Posts tagged food

Thoughts on “Jamie Oliver’s Food Revolution”

By now you may have heard about the new reality show “Jamie Oliver’s Food Revolution” on ABC. In this engrossing program, my favorite celebrity chef leaves Great Britain behind to incite a food revolution in America. Starting with the town of Huntington, West Virginia—recently named the unhealthiest city in America—Oliver is determined to turn its residents (especially its children) away from the dietary dangers of processed food. Obesity and obesity-related diseases have been on the rise in our country for some time, and Oliver’s investigation into our school diets and eating habits leaves little doubt as to why. Fortunately, even after viewing his dramatic demonstrations involving chicken fat, garbage bags full of chocolate milk, and the burial of a deep fryer, I found a few glimmers of hope by the end of the second episode.

Photo: ABC

The first two episodes show Oliver facing the same problems as when he revamped Great Britain’s school lunch program: skepticism from the lunch ladies who have been trained to simply reheat frozen, processed foods filled with sodium and artificial preservatives; kids who spit out fresh pasta and vegetables in favor of chicken nuggets (and turkey twizzlers in England); and administrators wary of the extra costs healthy food requires. But by the end of the second episode, Oliver has convinced the elementary school students to give his home-cooked meals a try, and has made significant progress with the obese Edwards family, teaching them about healthy eating and cooking, and using graphic scare tactics to direct them towards a whole foods diet.

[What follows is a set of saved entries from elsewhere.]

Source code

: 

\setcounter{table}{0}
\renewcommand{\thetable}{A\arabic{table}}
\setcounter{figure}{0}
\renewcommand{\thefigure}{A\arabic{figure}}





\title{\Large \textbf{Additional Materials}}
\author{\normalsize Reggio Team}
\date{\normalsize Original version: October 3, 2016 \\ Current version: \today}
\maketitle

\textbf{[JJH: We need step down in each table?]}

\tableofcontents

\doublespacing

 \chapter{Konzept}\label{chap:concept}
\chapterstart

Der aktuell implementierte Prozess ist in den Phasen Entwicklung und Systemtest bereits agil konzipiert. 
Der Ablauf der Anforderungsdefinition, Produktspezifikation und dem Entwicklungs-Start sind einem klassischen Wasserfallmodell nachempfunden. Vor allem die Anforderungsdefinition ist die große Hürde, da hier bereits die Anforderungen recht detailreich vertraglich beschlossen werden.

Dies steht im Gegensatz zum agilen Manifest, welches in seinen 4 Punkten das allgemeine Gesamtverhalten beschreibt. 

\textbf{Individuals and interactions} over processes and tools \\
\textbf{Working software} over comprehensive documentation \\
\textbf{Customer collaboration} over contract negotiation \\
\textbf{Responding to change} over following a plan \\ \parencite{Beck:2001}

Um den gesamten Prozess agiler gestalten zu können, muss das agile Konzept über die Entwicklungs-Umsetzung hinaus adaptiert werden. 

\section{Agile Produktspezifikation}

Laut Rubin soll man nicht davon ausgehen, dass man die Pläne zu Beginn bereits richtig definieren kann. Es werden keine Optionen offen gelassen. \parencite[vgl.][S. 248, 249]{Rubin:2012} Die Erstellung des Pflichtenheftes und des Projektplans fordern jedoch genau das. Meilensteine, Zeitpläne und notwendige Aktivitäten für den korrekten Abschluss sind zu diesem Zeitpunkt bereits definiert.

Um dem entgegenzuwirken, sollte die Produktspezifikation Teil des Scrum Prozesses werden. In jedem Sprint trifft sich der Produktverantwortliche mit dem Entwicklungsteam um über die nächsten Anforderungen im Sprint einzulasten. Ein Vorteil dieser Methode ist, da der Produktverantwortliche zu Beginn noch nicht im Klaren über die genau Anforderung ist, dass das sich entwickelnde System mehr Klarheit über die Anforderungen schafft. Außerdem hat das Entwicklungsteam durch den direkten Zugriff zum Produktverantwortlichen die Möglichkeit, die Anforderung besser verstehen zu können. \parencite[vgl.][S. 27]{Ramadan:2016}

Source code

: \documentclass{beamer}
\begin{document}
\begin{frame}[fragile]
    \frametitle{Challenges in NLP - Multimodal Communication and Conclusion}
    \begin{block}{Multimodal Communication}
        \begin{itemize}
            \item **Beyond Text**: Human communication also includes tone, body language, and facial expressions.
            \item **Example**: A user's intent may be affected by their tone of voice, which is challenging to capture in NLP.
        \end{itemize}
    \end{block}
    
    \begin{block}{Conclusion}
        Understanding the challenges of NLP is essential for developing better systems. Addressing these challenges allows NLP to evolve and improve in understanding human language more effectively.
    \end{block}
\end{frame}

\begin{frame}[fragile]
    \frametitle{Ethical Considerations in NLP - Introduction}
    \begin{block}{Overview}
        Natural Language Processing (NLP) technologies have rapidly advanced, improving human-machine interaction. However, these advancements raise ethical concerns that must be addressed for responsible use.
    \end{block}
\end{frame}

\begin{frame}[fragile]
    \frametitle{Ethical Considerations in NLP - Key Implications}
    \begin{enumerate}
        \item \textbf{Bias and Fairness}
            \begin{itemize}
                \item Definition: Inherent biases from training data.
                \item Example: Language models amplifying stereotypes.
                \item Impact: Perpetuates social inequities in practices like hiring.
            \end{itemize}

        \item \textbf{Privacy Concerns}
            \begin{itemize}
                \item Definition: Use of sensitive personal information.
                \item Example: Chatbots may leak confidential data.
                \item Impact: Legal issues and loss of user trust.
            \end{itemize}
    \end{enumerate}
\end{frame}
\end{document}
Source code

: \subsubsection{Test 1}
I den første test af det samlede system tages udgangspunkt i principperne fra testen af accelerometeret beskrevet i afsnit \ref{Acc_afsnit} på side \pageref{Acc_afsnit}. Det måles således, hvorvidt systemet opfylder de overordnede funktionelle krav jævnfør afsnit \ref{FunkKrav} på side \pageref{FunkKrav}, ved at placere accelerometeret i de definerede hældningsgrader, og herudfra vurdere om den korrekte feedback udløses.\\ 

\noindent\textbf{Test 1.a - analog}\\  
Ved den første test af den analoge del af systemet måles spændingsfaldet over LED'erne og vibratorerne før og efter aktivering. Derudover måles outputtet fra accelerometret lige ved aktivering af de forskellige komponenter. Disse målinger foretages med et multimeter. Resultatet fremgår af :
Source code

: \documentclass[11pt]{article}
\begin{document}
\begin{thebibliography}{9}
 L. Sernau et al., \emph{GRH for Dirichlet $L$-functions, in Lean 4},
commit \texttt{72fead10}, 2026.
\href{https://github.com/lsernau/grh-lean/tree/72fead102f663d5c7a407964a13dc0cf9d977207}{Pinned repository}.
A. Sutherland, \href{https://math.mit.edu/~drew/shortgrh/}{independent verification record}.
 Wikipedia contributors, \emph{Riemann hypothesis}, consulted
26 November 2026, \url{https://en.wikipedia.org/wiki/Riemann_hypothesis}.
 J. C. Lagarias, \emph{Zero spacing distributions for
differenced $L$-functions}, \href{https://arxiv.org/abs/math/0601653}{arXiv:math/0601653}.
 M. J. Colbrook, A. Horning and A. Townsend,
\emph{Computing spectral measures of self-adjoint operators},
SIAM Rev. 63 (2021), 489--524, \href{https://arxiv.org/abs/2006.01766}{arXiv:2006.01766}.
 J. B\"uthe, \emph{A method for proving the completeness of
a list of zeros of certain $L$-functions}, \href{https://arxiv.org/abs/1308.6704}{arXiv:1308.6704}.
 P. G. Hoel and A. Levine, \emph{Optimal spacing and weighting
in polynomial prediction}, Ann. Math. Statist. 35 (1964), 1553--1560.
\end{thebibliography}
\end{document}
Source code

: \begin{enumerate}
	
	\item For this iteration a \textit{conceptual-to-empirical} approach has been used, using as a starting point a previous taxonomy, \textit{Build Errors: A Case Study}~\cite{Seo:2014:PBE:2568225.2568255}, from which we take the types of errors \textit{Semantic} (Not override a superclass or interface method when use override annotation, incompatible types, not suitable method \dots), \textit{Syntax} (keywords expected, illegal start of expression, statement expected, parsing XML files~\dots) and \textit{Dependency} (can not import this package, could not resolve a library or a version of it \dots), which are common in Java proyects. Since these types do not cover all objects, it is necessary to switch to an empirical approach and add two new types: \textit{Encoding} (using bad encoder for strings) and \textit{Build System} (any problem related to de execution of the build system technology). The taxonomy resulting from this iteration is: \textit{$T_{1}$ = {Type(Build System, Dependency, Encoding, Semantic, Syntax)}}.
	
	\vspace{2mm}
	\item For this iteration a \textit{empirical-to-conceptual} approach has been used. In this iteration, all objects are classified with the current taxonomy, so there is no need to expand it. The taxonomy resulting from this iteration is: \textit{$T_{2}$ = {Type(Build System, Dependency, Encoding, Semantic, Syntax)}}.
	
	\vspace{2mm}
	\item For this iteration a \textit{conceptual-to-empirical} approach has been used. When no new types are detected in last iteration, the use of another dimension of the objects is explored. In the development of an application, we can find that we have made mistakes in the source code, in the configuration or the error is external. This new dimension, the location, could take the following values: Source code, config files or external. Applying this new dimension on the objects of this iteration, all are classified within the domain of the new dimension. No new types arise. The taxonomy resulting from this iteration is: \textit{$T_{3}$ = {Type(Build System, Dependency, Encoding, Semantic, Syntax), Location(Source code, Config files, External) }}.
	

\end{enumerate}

While making these small steps, Oliver openly criticizes our government for our nation’s health issues, especially where school lunches are concerned. He blames the government for allowing processed junk into our schools in the first place, and for not providing funds for meals based on fresh fruit and vegetables. Children are being fed garbage for the sake of a manageable bottom line, and it’s helping to create the first generation of kids who will not live longer than their parents. Oliver forces the Edwards family to get check-ups (something they don’t do with regularity), and signs of impending diabetes are recognized in twelve-year-old Justin. While stating that he doesn’t understand what’s going on with our healthcare system, Oliver finds it “shocking, scary, and strange” that he had to be the one to take this family to the hospital. In just two hours of TV, he made many powerful and refreshing points about our general health and lifestyle.

Photo: ABC

While Oliver hands out a lot of criticism regarding fast food and government bureaucracy, the main point of his program is change. Turning away from processed foods is the first step towards claiming a healthy lifestyle. Step two is cooking with fresh fruits and vegetables so that you actually have a connection to your food, and step three is making this lifestyle accessible to everyone. I agree with Oliver that our government can and should help with these ideas, whether by example or through direct action. Some important seeds have already been planted, as with the recent passage of healthcare reform. Hopefully more families like the Edwards’s will visit their doctors and receive dietary advice in order to avoid illnesses such as diabetes and heart disease. And in contrast to other recent administrations, Michelle Obama has focused her energies on ending child obesity. Her first step was planting an organic vegetable garden on White House property just last year, and now her Let’s Move program directly tackles childhood obesity at home and in schools. These efforts, combined with the increase in farmers’ markets, CSA’s, and programs such as Alice Water’s Edible Schoolyard will perhaps give Oliver less to complain about in the future.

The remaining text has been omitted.